Clearly some fake reviews.


----------



## AO - Pete (Jul 26, 2017)

Just a general note for the aftermarket sellers; for situations like this, the official channel to register a concern with Amazon is: https://www.amazon.com/report/infringement? They have, at least, removed my installation video from their listing now. Cheap clones are becoming a real problem on Amazon, unfortunately.


----------



## Love (Sep 13, 2017)

SoFlaModel3 said:


> As a PSA ... never buy Tesla products from BASENOR on Amazon. They steal images and videos from "real products" and fake the reviews. Who knows what you're getting, but that's just flat out wrong!
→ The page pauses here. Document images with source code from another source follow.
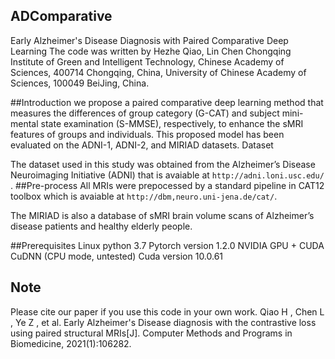 ## ADComparative
Early Alzheimer's Disease Diagnosis with Paired Comparative Deep Learning
The code was written by Hezhe Qiao, Lin Chen Chongqing Institute of Green and Intelligent Technology, Chinese Academy of Sciences, 400714 Chongqing, China, University of
Chinese Academy of Sciences, 100049 BeiJing, China.

##Introduction
we propose a paired comparative deep learning method that measures the
differences of group category (G-CAT) and subject mini-mental state examination (S-MMSE), respectively,
to enhance the sMRI features of groups and individuals. This proposed model has been evaluated on
the ADNI-1, ADNI-2, and MIRIAD datasets.
Dataset

The dataset used in this study was obtained from the Alzheimer’s Disease Neuroimaging Initiative (ADNI) that is avaiable
at `http://adni.loni.usc.edu/` .
##Pre-process
All MRIs were prepocessed by a standard pipeline in CAT12 toolbox
which is avaiable at `http://dbm,neuro.uni-jena.de/cat/`.

The MIRIAD is also a database of sMRI brain volume scans of
Alzheimer’s disease patients and healthy elderly people.

##Prerequisites
Linux python 3.7
Pytorch version 1.2.0
NVIDIA GPU + CUDA CuDNN (CPU mode, untested) Cuda version 10.0.61

## Note
Please cite our paper if you use this code in your own work.
 Qiao H ,  Chen L ,  Ye Z , et al. Early Alzheimer's Disease diagnosis with the contrastive loss using paired structural MRIs[J]. Computer Methods and Programs in Biomedicine, 2021(1):106282.


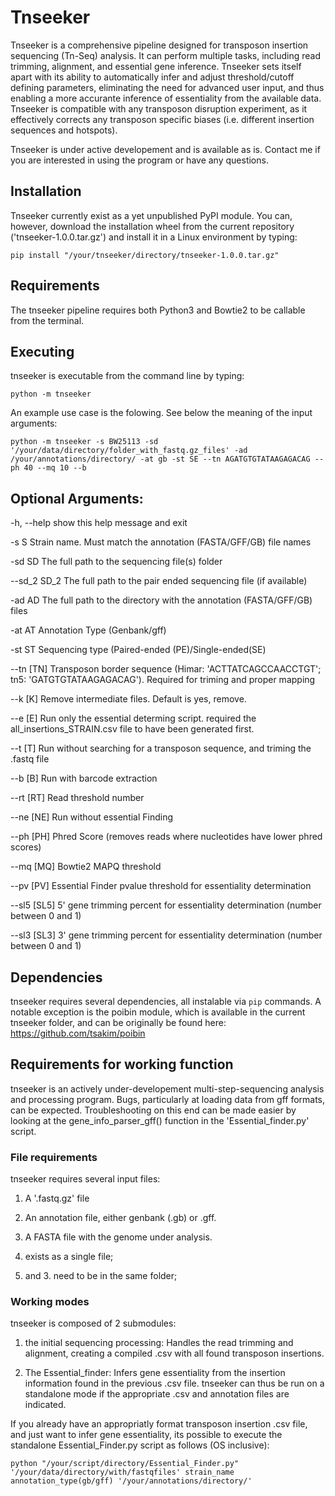# Tnseeker
Tnseeker is a comprehensive pipeline designed for transposon insertion sequencing (Tn-Seq) analysis. It can perform multiple tasks, including read trimming, alignment, and essential gene inference. Tnseeker sets itself apart with its ability to automatically infer and adjust threshold/cutoff defining parameters, eliminating the need for advanced user input, and thus enabling a more accurante inference of essentiality from the available data. Tnseeker is compatible with any transposon disruption experiment, as it effectively corrects any transposon specific biases (i.e. different insertion sequences and hotspots).

Tnseeker is under active developement and is available as is. Contact me if you are interested in using the program or have any questions.

## Installation
Tnseeker currently exist as a yet unpublished PyPI module. You can, however, download the installation wheel from the current repository ('tnseeker-1.0.0.tar.gz') and install it in a Linux environment by typing: 

`pip install "/your/tnseeker/directory/tnseeker-1.0.0.tar.gz" `
 
## Requirements
The tnseeker pipeline requires both Python3 and Bowtie2 to be callable from the terminal. 

## Executing 
tnseeker is executable from the command line by typing:

`python -m tnseeker`

An example use case is the folowing. See below the meaning of the input arguments:

`python -m tnseeker -s BW25113 -sd '/your/data/directory/folder_with_fastq.gz_files' -ad /your/annotations/directory/ -at gb -st SE --tn AGATGTGTATAAGAGACAG --ph 40 --mq 10 --b`

## Optional Arguments:

  -h, --help   show this help message and exit
  
  -s S         Strain name. Must match the annotation (FASTA/GFF/GB) file
               names
               
  -sd SD       The full path to the sequencing file(s) folder
  
  --sd_2 SD_2  The full path to the pair ended sequencing file (if available)
  
  -ad AD       The full path to the directory with the annotation
               (FASTA/GFF/GB) files
               
  -at AT       Annotation Type (Genbank/gff)
  
  -st ST       Sequencing type (Paired-ended (PE)/Single-ended(SE)
  
  --tn [TN]    Transposon border sequence (Himar: 'ACTTATCAGCCAACCTGT'; tn5:
               'GATGTGTATAAGAGACAG'). Required for triming and proper mapping
               
  --k [K]      Remove intermediate files. Default is yes, remove.
  
  --e [E]      Run only the essential determing script. required the
               all_insertions_STRAIN.csv file to have been generated first.
               
  --t [T]      Run without searching for a transposon sequence, and triming
               the .fastq file
               
  --b [B]      Run with barcode extraction
  
  --rt [RT]    Read threshold number
  
  --ne [NE]    Run without essential Finding
  
  --ph [PH]    Phred Score (removes reads where nucleotides have lower phred
               scores)
               
  --mq [MQ]    Bowtie2 MAPQ threshold
  
  --pv [PV]    Essential Finder pvalue threshold for essentiality
               determination
               
  --sl5 [SL5]  5' gene trimming percent for essentiality determination (number
               between 0 and 1)
               
  --sl3 [SL3]  3' gene trimming percent for essentiality determination (number
               between 0 and 1)
               
## Dependencies

tnseeker requires several dependencies, all instalable via `pip` commands.
A notable exception is the poibin module, which is available in the current tnseeker folder, and can be originally be found here: https://github.com/tsakim/poibin

## Requirements for working function

tnseeker is an actively under-developement multi-step-sequencing analysis and processing program. Bugs, particularly at loading data from gff formats, can be expected. Troubleshooting on this end can be made easier by looking at the gene_info_parser_gff() function in the 'Essential_finder.py' script.

### File requirements

tnseeker requires several input files:

 1. A '.fastq.gz' file
 
 2. An annotation file, either genbank (.gb) or .gff.
 
 3. A FASTA file with the genome under analysis.

1. exists as a single file;
2. and 3. need to be in the same folder;

### Working modes

tnseeker is composed of 2 submodules: 

1. the initial sequencing processing: Handles the read trimming and alignment, creating a compiled .csv with all found transposon insertions.

2. The Essential_finder: Infers gene essentiality from the insertion information found in the previous .csv file. tnseeker can thus be run on a standalone mode if the appropriate .csv and annotation files are indicated. 

If you already have an appropriatly format transposon insertion .csv file, and just want to infer gene essentiality, its possible to execute the standalone Essential_Finder.py script as follows (OS inclusive):

`python "/your/script/directory/Essential_Finder.py" '/your/data/directory/with/fastqfiles' strain_name annotation_type(gb/gff) '/your/annotations/directory/'`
Is that the company that used YOUR pics without even contacting you, asking first, etc... or you even buying from them?


----------



## SoFlaModel3 (Apr 15, 2017)

Eric714 said:


> Thanks!
> 
> Basenot Puddle Lights get a "C" https://www.fakespot.com/product/te...jector-door-step-light-for-tesla-model-3-pair
> and overall the company gets a "C". https://www.fakespot.com/company/basenor-3e27cc5b-8400-4b12-ad04-e1ccc8c20688
> ...





Lovesword said:


> Is that the company that used YOUR pics without even contacting you, asking first, etc... or you even buying from them?


Yeah, so BASENOR pinged me on Instagram and asked me if I would rep their Tesla Puddle Lights. Since I have, love, and promote the Abstract Ocean puddle lights I wasn't interested but I clicked just to check it out and get some background information. I was shocked to see a 5 star review that lifted 3 pictures of the Abstract Ocean lights that I posted on Instagram. I called them on it, and they said "oh sorry, not sure what happened there...".

Yeah...


----------



## AO - Pete (Jul 26, 2017)

Yeah, I'm not sure how they managed to 'inadvertently' clip my video, and crop out the watermark. Crazy how that happens.


----------



## Love (Sep 13, 2017)

AO - Pete said:


> Yeah, I'm not sure how they managed to 'inadvertently' clip my video, and crop out the watermark. Crazy how that happens.












...inadvertent. I swear!!!


----------



## Bokonon (Apr 13, 2017)

Lovesword said:


> ...inadvertent. I swear!!!


That 999th monkey made it, right? Possibly to save face after #998 accidentally wrote Hamlet?


----------